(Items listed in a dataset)
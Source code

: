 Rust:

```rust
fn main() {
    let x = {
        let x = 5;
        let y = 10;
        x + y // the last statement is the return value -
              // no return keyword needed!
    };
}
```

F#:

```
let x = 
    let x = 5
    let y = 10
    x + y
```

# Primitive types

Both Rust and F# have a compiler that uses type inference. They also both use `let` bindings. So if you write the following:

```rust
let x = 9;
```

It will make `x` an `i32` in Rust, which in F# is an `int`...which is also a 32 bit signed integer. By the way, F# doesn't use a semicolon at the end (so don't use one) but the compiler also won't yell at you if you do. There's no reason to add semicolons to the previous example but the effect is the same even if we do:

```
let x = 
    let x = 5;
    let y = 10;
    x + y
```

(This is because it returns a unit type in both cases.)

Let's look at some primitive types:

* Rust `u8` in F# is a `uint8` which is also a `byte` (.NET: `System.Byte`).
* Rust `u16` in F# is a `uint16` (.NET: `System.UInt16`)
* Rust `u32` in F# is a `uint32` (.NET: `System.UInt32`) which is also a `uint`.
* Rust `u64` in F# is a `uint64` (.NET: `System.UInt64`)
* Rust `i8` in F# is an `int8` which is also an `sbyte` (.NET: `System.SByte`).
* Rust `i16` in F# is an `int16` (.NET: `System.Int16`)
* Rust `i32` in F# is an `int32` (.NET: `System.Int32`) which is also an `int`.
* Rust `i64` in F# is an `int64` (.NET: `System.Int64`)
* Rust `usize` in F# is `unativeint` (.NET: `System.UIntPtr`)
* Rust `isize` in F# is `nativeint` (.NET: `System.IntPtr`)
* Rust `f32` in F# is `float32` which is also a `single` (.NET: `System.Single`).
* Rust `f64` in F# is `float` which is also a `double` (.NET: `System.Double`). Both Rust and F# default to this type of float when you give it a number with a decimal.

- [BRIEF] Exactly as given, please retype all the entries.

- [WRITTEN SOLUTION]
Source code

: Rust:

```rust
fn main() {
    let x = {
        let x = 5;
        let y = 10;
        x + y // the last statement is the return value -
              // no return keyword needed!
    };
}
```

F#:

```
let x = 
    let x = 5
    let y = 10
    x + y
```

# Primitive types

Both Rust and F# have a compiler that uses type inference. They also both use `let` bindings. So if you write the following:

```rust
let x = 9;
```

It will make `x` an `i32` in Rust, which in F# is an `int`...which is also a 32 bit signed integer. By the way, F# doesn't use a semicolon at the end (so don't use one) but the compiler also won't yell at you if you do. There's no reason to add semicolons to the previous example but the effect is the same even if we do:

```
let x = 
    let x = 5;
    let y = 10;
    x + y
```

(This is because it returns a unit type in both cases.)

Let's look at some primitive types:

* Rust `u8` in F# is a `uint8` which is also a `byte` (.NET: `System.Byte`).
* Rust `u16` in F# is a `uint16` (.NET: `System.UInt16`)
* Rust `u32` in F# is a `uint32` (.NET: `System.UInt32`) which is also a `uint`.
* Rust `u64` in F# is a `uint64` (.NET: `System.UInt64`)
* Rust `i8` in F# is an `int8` which is also an `sbyte` (.NET: `System.SByte`).
* Rust `i16` in F# is an `int16` (.NET: `System.Int16`)
* Rust `i32` in F# is an `int32` (.NET: `System.Int32`) which is also an `int`.
* Rust `i64` in F# is an `int64` (.NET: `System.Int64`)
* Rust `usize` in F# is `unativeint` (.NET: `System.UIntPtr`)
* Rust `isize` in F# is `nativeint` (.NET: `System.IntPtr`)
* Rust `f32` in F# is `float32` which is also a `single` (.NET: `System.Single`).
* Rust `f64` in F# is `float` which is also a `double` (.NET: `System.Double`). Both Rust and F# default to this type of float when you give it a number with a decimal.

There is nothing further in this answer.